Nyong’o and Erlanger began planning that Oscars look in December last year. For six weeks, sketches, moodboards and ideas whizzed between Prada HQ and Erlanger’s studio. “There is a lot of back and forth about the colour, the silhouette, the shape.” The finished product is shipped to Los Angeles a week before the ceremony for final fittings. Despite all this prep, the celebrity client might not make the final decision on what they’re wearing until the day itself. “It’s a little anxiety-inducing!” says Erlanger. Then there are last-minute emergencies. Recently, Erlanger had to sew a client into her dress on the way to an event when her zip broke. Hence she carries a “surprise kit” – a bag packed with needles and thread, Spanx, double-sided tape… her fashion toolbox.
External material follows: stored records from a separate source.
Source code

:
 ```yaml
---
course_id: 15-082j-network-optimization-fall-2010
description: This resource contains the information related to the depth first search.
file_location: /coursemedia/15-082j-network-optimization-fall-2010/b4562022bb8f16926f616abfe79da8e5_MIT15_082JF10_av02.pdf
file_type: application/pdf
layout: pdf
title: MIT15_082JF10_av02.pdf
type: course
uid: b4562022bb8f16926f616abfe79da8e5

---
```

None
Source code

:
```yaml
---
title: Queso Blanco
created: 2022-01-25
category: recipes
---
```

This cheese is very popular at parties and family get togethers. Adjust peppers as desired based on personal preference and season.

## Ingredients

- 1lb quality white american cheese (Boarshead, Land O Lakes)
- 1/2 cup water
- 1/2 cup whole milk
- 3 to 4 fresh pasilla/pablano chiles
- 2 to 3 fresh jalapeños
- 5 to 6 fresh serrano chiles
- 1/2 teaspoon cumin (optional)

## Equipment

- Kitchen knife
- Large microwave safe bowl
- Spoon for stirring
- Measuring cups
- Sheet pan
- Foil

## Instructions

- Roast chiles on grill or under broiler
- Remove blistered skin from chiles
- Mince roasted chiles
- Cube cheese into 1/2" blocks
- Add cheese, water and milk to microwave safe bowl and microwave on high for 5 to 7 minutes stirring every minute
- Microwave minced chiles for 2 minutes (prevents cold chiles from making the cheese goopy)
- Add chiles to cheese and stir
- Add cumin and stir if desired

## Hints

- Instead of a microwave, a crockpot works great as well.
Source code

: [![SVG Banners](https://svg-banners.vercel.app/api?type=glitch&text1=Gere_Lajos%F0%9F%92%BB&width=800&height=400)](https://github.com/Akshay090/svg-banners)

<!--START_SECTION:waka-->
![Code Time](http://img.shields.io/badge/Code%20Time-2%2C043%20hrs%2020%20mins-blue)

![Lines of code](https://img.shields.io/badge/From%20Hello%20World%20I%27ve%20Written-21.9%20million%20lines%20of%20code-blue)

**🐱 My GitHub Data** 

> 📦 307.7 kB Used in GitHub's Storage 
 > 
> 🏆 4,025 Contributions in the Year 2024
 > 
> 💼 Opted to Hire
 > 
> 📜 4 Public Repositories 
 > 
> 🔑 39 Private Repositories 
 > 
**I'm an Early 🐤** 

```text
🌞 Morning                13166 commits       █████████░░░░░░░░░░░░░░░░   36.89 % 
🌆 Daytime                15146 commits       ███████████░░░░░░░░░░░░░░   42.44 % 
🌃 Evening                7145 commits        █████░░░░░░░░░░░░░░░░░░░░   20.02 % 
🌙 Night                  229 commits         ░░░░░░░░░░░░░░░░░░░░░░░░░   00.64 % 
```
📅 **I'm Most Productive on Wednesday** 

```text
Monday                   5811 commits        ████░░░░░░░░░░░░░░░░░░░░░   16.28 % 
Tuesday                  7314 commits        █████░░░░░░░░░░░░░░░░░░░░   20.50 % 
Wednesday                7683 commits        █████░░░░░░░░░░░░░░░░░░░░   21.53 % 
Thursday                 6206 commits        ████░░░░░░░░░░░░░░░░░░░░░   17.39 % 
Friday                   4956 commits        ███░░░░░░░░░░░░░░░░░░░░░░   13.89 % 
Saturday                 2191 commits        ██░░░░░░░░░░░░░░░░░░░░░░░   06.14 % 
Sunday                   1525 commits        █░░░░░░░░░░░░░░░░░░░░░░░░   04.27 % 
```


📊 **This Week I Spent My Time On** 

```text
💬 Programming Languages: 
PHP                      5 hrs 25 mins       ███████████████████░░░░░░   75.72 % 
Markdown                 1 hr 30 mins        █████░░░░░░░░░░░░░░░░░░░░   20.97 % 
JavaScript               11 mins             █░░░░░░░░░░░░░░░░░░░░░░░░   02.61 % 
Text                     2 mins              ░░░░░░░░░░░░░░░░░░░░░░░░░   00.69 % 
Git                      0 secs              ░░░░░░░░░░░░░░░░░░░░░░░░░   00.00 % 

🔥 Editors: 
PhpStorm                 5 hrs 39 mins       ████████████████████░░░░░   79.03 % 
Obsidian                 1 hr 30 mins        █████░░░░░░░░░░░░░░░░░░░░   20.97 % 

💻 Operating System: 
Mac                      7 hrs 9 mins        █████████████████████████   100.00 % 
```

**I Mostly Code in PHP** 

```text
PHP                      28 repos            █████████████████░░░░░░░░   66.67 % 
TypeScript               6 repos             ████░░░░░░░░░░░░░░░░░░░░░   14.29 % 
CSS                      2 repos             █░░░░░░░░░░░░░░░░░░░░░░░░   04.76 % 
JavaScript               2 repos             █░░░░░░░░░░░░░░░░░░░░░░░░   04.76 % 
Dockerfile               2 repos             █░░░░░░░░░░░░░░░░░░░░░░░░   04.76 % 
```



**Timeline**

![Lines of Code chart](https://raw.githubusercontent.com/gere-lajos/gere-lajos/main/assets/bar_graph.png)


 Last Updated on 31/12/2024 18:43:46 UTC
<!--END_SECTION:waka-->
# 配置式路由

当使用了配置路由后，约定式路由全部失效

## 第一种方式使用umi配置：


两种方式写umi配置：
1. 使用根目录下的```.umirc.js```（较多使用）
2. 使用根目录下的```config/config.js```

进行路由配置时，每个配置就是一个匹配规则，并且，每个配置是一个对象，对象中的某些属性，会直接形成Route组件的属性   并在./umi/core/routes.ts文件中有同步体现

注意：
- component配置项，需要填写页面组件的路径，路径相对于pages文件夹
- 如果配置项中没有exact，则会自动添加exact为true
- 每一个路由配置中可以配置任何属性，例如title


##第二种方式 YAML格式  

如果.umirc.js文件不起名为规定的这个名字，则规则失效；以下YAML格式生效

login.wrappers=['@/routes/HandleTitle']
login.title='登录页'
During awards season, she and her team get little to no sleep. “But do I still love it? Of course.” Things seem calmer today, though with Nyong’o gearing up for the Met Ball, Erlanger’s on the phone to Milan organising that headline-grabbing green and brown beaded Prada number.
She’d never push a client to wear something, though she does coax them to try new things. “If I love something and they’re not keen, I just say, ‘That’s fine, but let’s revisit it as I think there’s something special here.’” She always tries to include a little vintage on her rail, which she sources from a treasure trove called New York Vintage near her office. “I also like clothes that define the waist. Otherwise, I have no real no-nos.” This means her clients never have an identikit, styled-by-numbers look. “If you [overdo] it, a client will lose their personality. For me, it’s about highlighting their natural beauty and getting the right amount of surprise. It should be polished, but not done to the nines,” she says. “It’s not a beauty pageant.”
Micaela's Top 5 Lupita Looks
In Calvin Klein at the Critics Choice Awards
"You have to have a slammin' body to pull this look off. I loved seeing her in something so minimal and cool."
In Ralph Lauren at the Golden Globes
"This was a really bold choice that I think put her on the map. It was so modern and clean."
In Chanel at the MTV Movie Awards
"I don't think anyone other than Lupita could have worn this dress so well. It was cool but playful - perfect for the MTV Awards."
In Gucci at the SAGS
"With that floral lattice over the neck, we didn't need any extra fuss - just the dress and Lupita."
In Prada at the Oscars
"It couldn't have been more perfectly suited to her personality, or more romantic."